Weng finished second, 0.9 seconds behind Kowalczyk, and compatriot Invild Flugstad Østberg took third (+2.0).
After qualifying third behind Mona-Lisa Malvalehto (FIN) and Katja Visnar (SLO), Kowalczyk proceeded to stomp to three consecutive wins throughout the heats, leaving no room for doubt as to who the best sprinter on the course was. Marit Bjørgen (NOR), the recently-crowned World Champion, was notably absent due to illness, leaving the door wide open for Kowalcyk to win her quarterfinal by an gaping 1.62 seconds and her semifinal by 0.2 seconds after gapping the field early on.
If Kowalczyk felt the weight of the crystal globe on her shoulders, she didn’t show it.
“I was calm about the competition [for] the overall World Cup,” Kowalczk said on her website. “Today, so much beyond the statistics in this regard for me has changed. Of course, it’s nice, but that day I concentrated mainly on the [race].”
Her surges off the front of the pack in the first two rounds clearly projected Kowalczk’s expected strategy for the final, where she faced the two young Norwegians, Weng and Østberg, along with Evgenia Shapovalova (RUS), Kikkan Randall (USA) and Malvalehto (FIN).
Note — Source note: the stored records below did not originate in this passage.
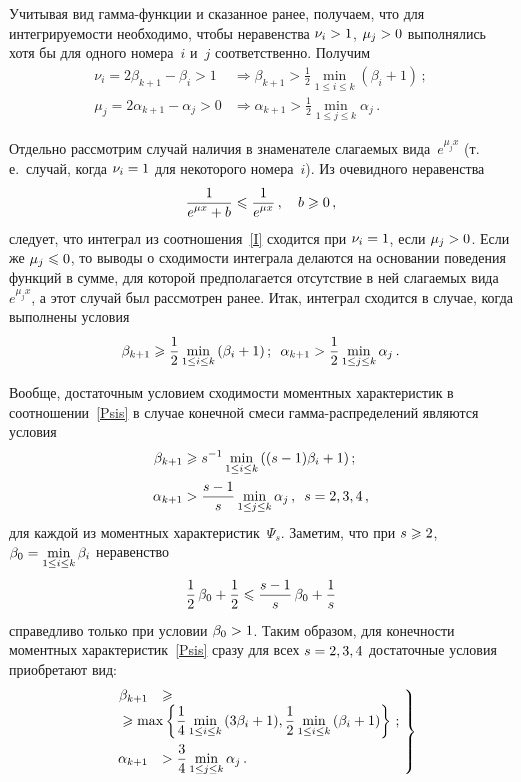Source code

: \begin{multicols}{2}
Учитывая вид гамма-функ\-ции и сказанное ранее, получаем, что для
интегрируемости необходимо, чтобы неравенства $\nu_i\hm>1$, $\mu_j\hm>0$
выполнялись хотя бы для одного номера~$i$ и~$j$ соответственно.
Получим
\begin{align*}
\nu_i=2\beta_{k+1}-\beta_i>1&\Rightarrow\beta_{k+1}>\frac12\min\limits_{1\le
i\le k}
{(\beta_i+1)}\,;\\
\mu_j=2\alpha_{k+1}-\alpha_j>0&\Rightarrow\alpha_{k+1}>\frac12\min\limits_{1\le
j\le k}{\alpha_j}\,.
\end{align*}

Отдельно рассмотрим случай наличия  в знаменателе слагаемых вида~$e^{\mu_j x}$ 
(т.\,е.\ случай, когда $\nu_i\hm=1$ для некоторого номера~$i$). 
Из очевидного неравенства 
$$
\displaystyle\frac{\displaystyle 1\mathstrut}{\displaystyle e^{\mu x}+b\mathstrut}\leqslant\displaystyle\frac{\displaystyle 1\mathstrut}{\displaystyle e^{\mu x}\mathstrut}\,,\quad b\geqslant0\,,
$$ 
следует, что интеграл из соотношения~\eqref{I} сходится при $\nu_i\hm=1$, если $\mu_j\hm>0$. Если
же $\mu_j\hm\leqslant0$, то выводы о сходимости интеграла делаются на
основании поведения функций в сумме, для которой предполагается
отсутствие в ней слагаемых вида~$e^{\mu_j x}$, а этот случай был
рассмотрен ранее. Итак, интеграл сходится в случае, когда выполнены
условия
$$ %
\beta_{k+1}\geqslant\fr{1}{2}\min\limits_{1\le i\le
k}{(\beta_i+1)}\,;\enskip \alpha_{k+1}>\fr{1}{2}\min\limits_{1\le j\le k}{\alpha_j}\,.
$$

Вообще, достаточным условием сходимости моментных характеристик в
соотношении~\eqref{Psis} в случае конечной смеси гам\-ма-рас\-пре\-де\-ле\-ний
являются условия
\begin{align*}
\beta_{k+1}&\geqslant s^{-1}\min\limits_{1\le i\le
k}{((s-1)\beta_i+1)}\,;\\
\alpha_{k+1}&>\displaystyle\frac{\displaystyle s-1\mathstrut}{\displaystyle s\mathstrut}\min\limits_{1\le j\le k}{\alpha_j}\,,\enskip s=2,3,4\,,
\end{align*}
для каждой из моментных характеристик~$\Psi_s$. Заметим, что при
$s\hm\geqslant2$, $\beta_0\hm=\min\limits_{1\le i\le k}{\beta_i}$ неравенство
$$
\displaystyle\frac{\displaystyle 1\mathstrut}{\displaystyle 2\mathstrut}\,\beta_0+\displaystyle\frac{\displaystyle 1\mathstrut}{\displaystyle 2\mathstrut}\leqslant\displaystyle\frac{\displaystyle s-1\mathstrut}{\displaystyle s\mathstrut}\,\beta_0+\displaystyle\frac{\displaystyle 1\mathstrut}{\displaystyle s\mathstrut}
$$
справедливо только при условии $\beta_0\hm>1$. Таким образом, для
конечности моментных характеристик~\eqref{Psis} сразу для всех
$s\hm=2,3,4$ достаточные условия приобретают вид:
\begin{equation}
\left.
\begin{array}{rl}
\beta_{k+1}&\geqslant\\
&\!\!\!\!\!\!\!\!\!\!\!\!\!\!\!\!\!\geqslant\max\left\{\fr{1}{4}\min\limits_{1\le
i\le k}{(3\beta_i+1)},\fr{1}{2}\min\limits_{1\le i\le
k}{(\beta_i+1)}\right\}\,;\\[9pt]
\alpha_{k+1}&>\fr{3}{4}\min\limits_{1\le j\le
k}{\alpha_j}\,.
\end{array}\!
\right\}\!\!
\label{CondPsiGamma}
\end{equation}


\end{multicols}
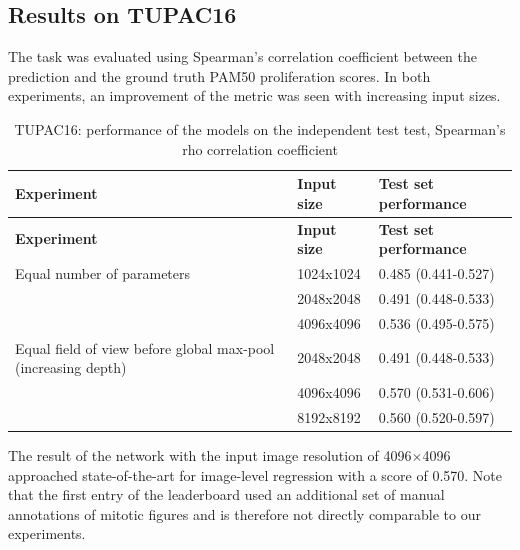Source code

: \documentclass[
  12pt,
  a5,margin=2cmpaper,
]{article}
\begin{document}
\hypertarget{results-on-tupac16}{%
\subsection{Results on TUPAC16}\label{results-on-tupac16}}

The task was evaluated using Spearman's correlation coefficient between
the prediction and the ground truth PAM50 proliferation scores. In both
experiments, an improvement of the metric was seen with increasing input
sizes.

\hypertarget{tab:tupacresults}{}
\begin{longtable}[]{@{}lll@{}}
\caption{TUPAC16: performance of the models on the independent test
test, Spearman's rho correlation coefficient}\tabularnewline
\toprule\noalign{}
\textbf{Experiment} & \textbf{Input size} & \textbf{Test set
performance} \\
\midrule\noalign{}
\endfirsthead
\toprule\noalign{}
\textbf{Experiment} & \textbf{Input size} & \textbf{Test set
performance} \\
\midrule\noalign{}
\endhead
\bottomrule\noalign{}
\endlastfoot
Equal number of parameters & 1024x1024 & 0.485 (0.441-0.527) \\
& 2048x2048 & 0.491 (0.448-0.533) \\
& 4096x4096 & 0.536 (0.495-0.575) \\
Equal field of view before global max-pool (increasing depth) &
2048x2048 & 0.491 (0.448-0.533) \\
& 4096x4096 & 0.570 (0.531-0.606) \\
& 8192x8192 & 0.560 (0.520-0.597) \\
\end{longtable}

The result of the network with the input image resolution of
4096\(\times\)4096 approached state-of-the-art for image-level
regression with a score of 0.570. Note that the first entry of the
leaderboard used an additional set of manual annotations of mitotic
figures and is therefore not directly comparable to our experiments.
\end{document}
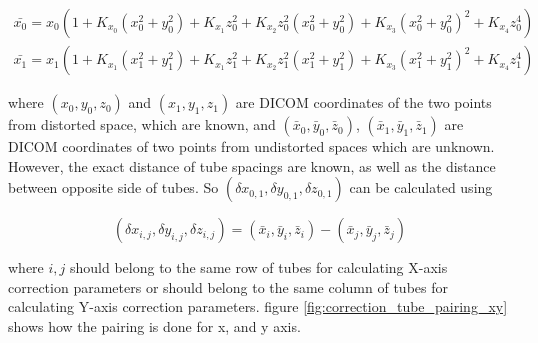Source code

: \begin{eqnarray} \label{eq:xy_setup_sample}
\bar{x_0} = x_0(1 + K_{x_0}(x_0^2 + y_0^2) + K_{x_1}z_0^2 + K_{x_2}z_0^2(x_0^2 + y_0^2) 
+ K_{x_3}(x_0^2 + y_0^2)^2 + K_{x_4}z_0^4)  \\
\bar{x_1} = x_1(1 + K_{x_1}(x_1^2 + y_1^2) + K_{x_1}z_1^2 + K_{x_2}z_1^2(x_1^2 + y_1^2) 
+ K_{x_3}(x_1^2 + y_1^2)^2 + K_{x_4}z_1^4) 
\end{eqnarray}

where $(x_0, y_0, z_0)$ and $(x_1, y_1, z_1)$ are DICOM coordinates of the two points from distorted space, 
which are known, and $(\bar{x}_0, \bar{y}_0, \bar{z}_0)$, $(\bar{x}_1, \bar{y}_1, \bar{z}_1)$ are DICOM 
coordinates of two points from undistorted spaces which are unknown. However, the exact distance of tube
spacings are known, as well as the distance between opposite side of tubes. So 
$(\delta{x}_{0,1}, \delta{y}_{0,1}, \delta{z}_{0,1})$ can be calculated using 

\begin{equation}
  (\delta{x}_{i,j}, \delta{y}_{i,j}, \delta{z}_{i,j}) = 
  (\bar{x}_i, \bar{y}_i, \bar{z}_i) - (\bar{x}_j, \bar{y}_j, \bar{z}_j)
\end{equation}

where $i, j$ should belong to the same row of tubes for calculating X-axis correction parameters 
or should belong to the same column of tubes for calculating Y-axis correction parameters. 
figure \ref{fig:correction_tube_pairing_xy} shows how the pairing is done for x, and y axis. 

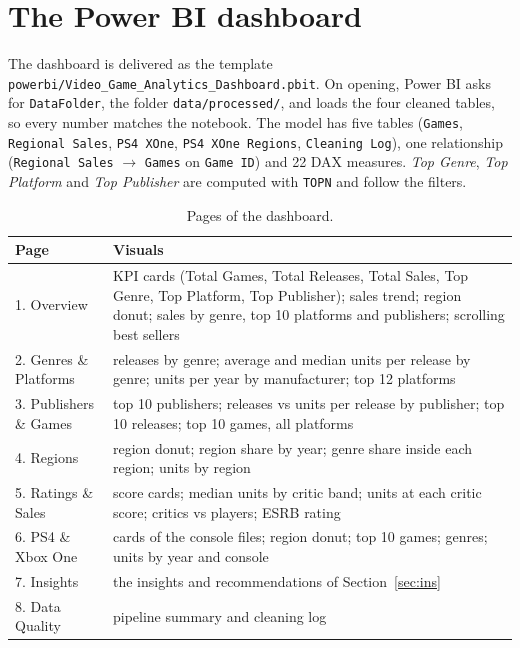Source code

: \documentclass[12pt,a4paper]{article}
\begin{document}
\section{The Power BI dashboard}\label{sec:dash}

The dashboard is delivered as the template \nolinkurl{powerbi/Video_Game_Analytics_Dashboard.pbit}.
On opening, Power BI asks for \texttt{DataFolder}, the folder \texttt{data/processed/}, and
loads the four cleaned tables, so every number matches the notebook. The model has five
tables (\texttt{Games}, \texttt{Regional Sales}, \texttt{PS4 XOne}, \texttt{PS4 XOne Regions},
\texttt{Cleaning Log}), one relationship (\texttt{Regional Sales} $\to$ \texttt{Games} on
\texttt{Game ID}) and 22 DAX measures. \emph{Top Genre}, \emph{Top Platform} and \emph{Top
Publisher} are computed with \texttt{TOPN} and follow the filters.

\begin{table}[H]\centering\small
\caption{Pages of the dashboard.}
\begin{tabularx}{\linewidth}{@{}lX@{}}
\toprule
Page & Visuals\\\midrule
1. Overview & KPI cards (Total Games, Total Releases, Total Sales, Top Genre, Top Platform, Top Publisher); sales trend; region donut; sales by genre, top 10 platforms and publishers; scrolling best sellers\\
2. Genres \& Platforms & releases by genre; average and median units per release by genre; units per year by manufacturer; top 12 platforms\\
3. Publishers \& Games & top 10 publishers; releases vs units per release by publisher; top 10 releases; top 10 games, all platforms\\
4. Regions & region donut; region share by year; genre share inside each region; units by region\\
5. Ratings \& Sales & score cards; median units by critic band; units at each critic score; critics vs players; ESRB rating\\
6. PS4 \& Xbox One & cards of the console files; region donut; top 10 games; genres; units by year and console\\
7. Insights & the insights and recommendations of Section~\ref{sec:ins}\\
8. Data Quality & pipeline summary and cleaning log\\
\bottomrule
\end{tabularx}
\end{table}
\end{document}
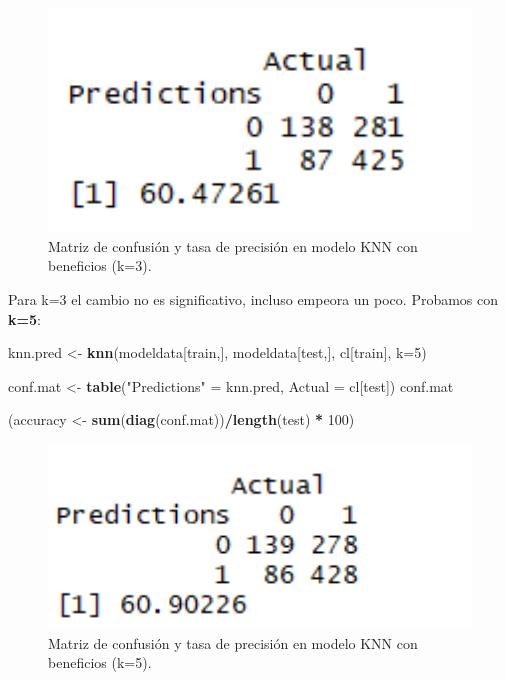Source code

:\documentclass[spanish,]{article}
\newenvironment{Shaded}{\begin{snugshade}}{\end{snugshade}}
\newcommand{\KeywordTok}[1]{\textcolor[rgb]{0.13,0.29,0.53}{\textbf{#1}}}
\newcommand{\DataTypeTok}[1]{\textcolor[rgb]{0.13,0.29,0.53}{#1}}
\newcommand{\DecValTok}[1]{\textcolor[rgb]{0.00,0.00,0.81}{#1}}
\newcommand{\StringTok}[1]{\textcolor[rgb]{0.31,0.60,0.02}{#1}}
\newcommand{\OperatorTok}[1]{\textcolor[rgb]{0.81,0.36,0.00}{\textbf{#1}}}
\newcommand{\NormalTok}[1]{#1}
\begin{document}
\begin{figure}[h]
    \centering
    \includegraphics[width=1\textwidth]{figuras/KNN/benefits_k3.png}
    \caption{Matriz de confusión y tasa de precisión en modelo KNN con beneficios (k=3).}
    \label{fig:KNN:benefitsK3}
\end{figure}

Para k=3 el cambio no es significativo, incluso empeora un poco.
Probamos con \textbf{k=5}:

\begin{Shaded}
\begin{Highlighting}[]
\NormalTok{knn.pred <-}\StringTok{ }\KeywordTok{knn}\NormalTok{(modeldata[train,], modeldata[test,], cl[train], }\DataTypeTok{k=}\DecValTok{5}\NormalTok{) }

\NormalTok{conf.mat <-}\StringTok{ }\KeywordTok{table}\NormalTok{(}\StringTok{"Predictions"}\NormalTok{ =}\StringTok{ }\NormalTok{knn.pred, }\DataTypeTok{Actual =}\NormalTok{ cl[test])}
\NormalTok{conf.mat}

\NormalTok{(accuracy <-}\StringTok{ }\KeywordTok{sum}\NormalTok{(}\KeywordTok{diag}\NormalTok{(conf.mat))}\OperatorTok{/}\KeywordTok{length}\NormalTok{(test) }\OperatorTok{*}\StringTok{ }\DecValTok{100}\NormalTok{)}
\end{Highlighting}
\end{Shaded}

\begin{figure}[h]
    \centering
    \includegraphics[width=1\textwidth]{figuras/KNN/benefits_k5.png}
    \caption{Matriz de confusión y tasa de precisión en modelo KNN con beneficios (k=5).}
    \label{fig:KNN:benefitsK5}
\end{figure}
\end{document}
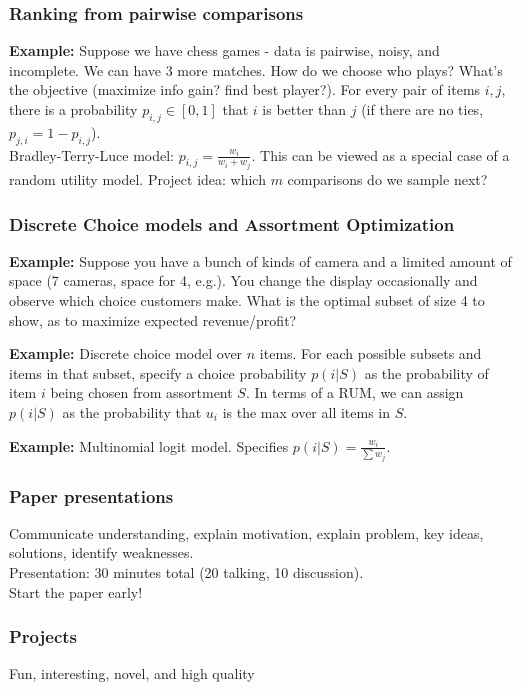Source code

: \documentclass[twoside]{article}
\begin{document}
\subsubsection*{Ranking from pairwise comparisons}

\textbf{Example:} Suppose we have chess games - data is pairwise, noisy, and incomplete.  We can have 3 more matches.  How do we choose who plays?  What's the objective (maximize info gain? find best player?).  For every pair of items $i,j$, there is a probability $p_{i,j}\in [0,1]$ that $i$ is better than $j$ (if there are no ties, $p_{j,i} = 1-p_{i,j}$).\\

Bradley-Terry-Luce model: $p_{i,j} = \frac{w_i}{w_i+w_j}$.  This can be viewed as a special case of a random utility model.  Project idea: which $m$ comparisons do we sample next?

\subsubsection*{Discrete Choice models and Assortment Optimization}

\textbf{Example:} Suppose you have a bunch of kinds of camera and a limited amount of space (7 cameras, space for 4, e.g.).  You change the display occasionally and observe which choice customers make.  What is the optimal subset of size 4 to show, as to maximize expected revenue/profit?

\textbf{Example:} Discrete choice model over $n$ items.  For each possible subsets and items in that subset, specify a choice probability $p(i|S)$ as the probability of item $i$ being chosen from assortment $S$.  In terms of a RUM, we can assign $p(i|S)$ as the probability that $u_i$ is the max over all items in $S$.

\textbf{Example:} Multinomial logit model.  Specifies $p(i|S) = \frac{w_i}{\sum{w_j}}$.

\subsubsection*{Paper presentations}
Communicate understanding, explain motivation, explain problem, key ideas, solutions, identify weaknesses.\\

Presentation: 30 minutes total (20 talking, 10 discussion).\\

Start the paper early!


\subsubsection*{Projects}

Fun, interesting, novel, and high quality
\end{document}
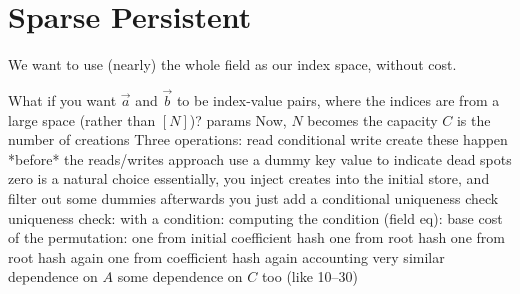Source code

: \section{Sparse Persistent}
We want to use (nearly) the whole field
as our index space, without cost.
\begin{outline}
  \1 What if you want $\vec a$ and $\vec b$ to be index-value pairs, where the
  indices are from a large space (rather than $[N]$)?
\1 params
  \2 Now, $N$ becomes the capacity
  \2 $C$ is the number of creations
\1 Three operations:
  \2 read
  \2 conditional write
  \2 create
    \3 these happen *before* the reads/writes
\1 approach
  \2 use a dummy key value to indicate dead spots
     \3 zero is a natural choice
  \2 essentially, you inject creates into the initial store,
     and filter out some dummies afterwards
  \2 you just add a conditional uniqueness check
    \3 uniqueness check: 
    \3 with a condition: 
    \3 computing the condition (field eq): 
  \2 base cost of the permutation: 
    \3 one from initial coefficient hash
    \3 one from root hash
    \3 one from root hash again
    \3 one from coefficient hash again
\1 accounting
  \2 
  \2 very similar dependence on $A$
  \2 some dependence on $C$ too (like 10--30)
\end{outline}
Such a field was not one to be trifled with, as Shapovalova had nearly caught Kowalczyk in the final meters of their semifinal, Malvalehto had looked strong all day and Randall was a newly-minted World Cup sprint champion.
It was with some surprise, then, to see Weng take the initiative to make the only attempt to hang onto Kowalczyk when the latter made her predictable blitz to the front. Kowalczyk looked back a few times as the pair drew away from the field, and each time Weng was right behind her.
The women behind them expected the move, and believed Drammen’s winding course and sharp corners would bring them back to the leaders before the finishing straight.
“I knew Kowalczyk would set a fast pace and I knew I could tuck in and conserve energy early,” Randall said. “That final stretch is so crucial every time.”
But the American wasn’t quite aggressive enough to be in a position to contend in that final stretch. Randall got stuck towards the back at the end as Weng and Kowalczk duked it out for gold. It was only in the last few meters, as they drew up to the awkwardly-situated finish line at the top of a short climb, that Kowalczyk was able to bury her challenger. Weng visibly struggled to stride fast enough as Kowalczyk kept double-poling, and when Kowalczyk finally broke into a confident stride she put 0.9 seconds on Weng before they both made an uphill lunge.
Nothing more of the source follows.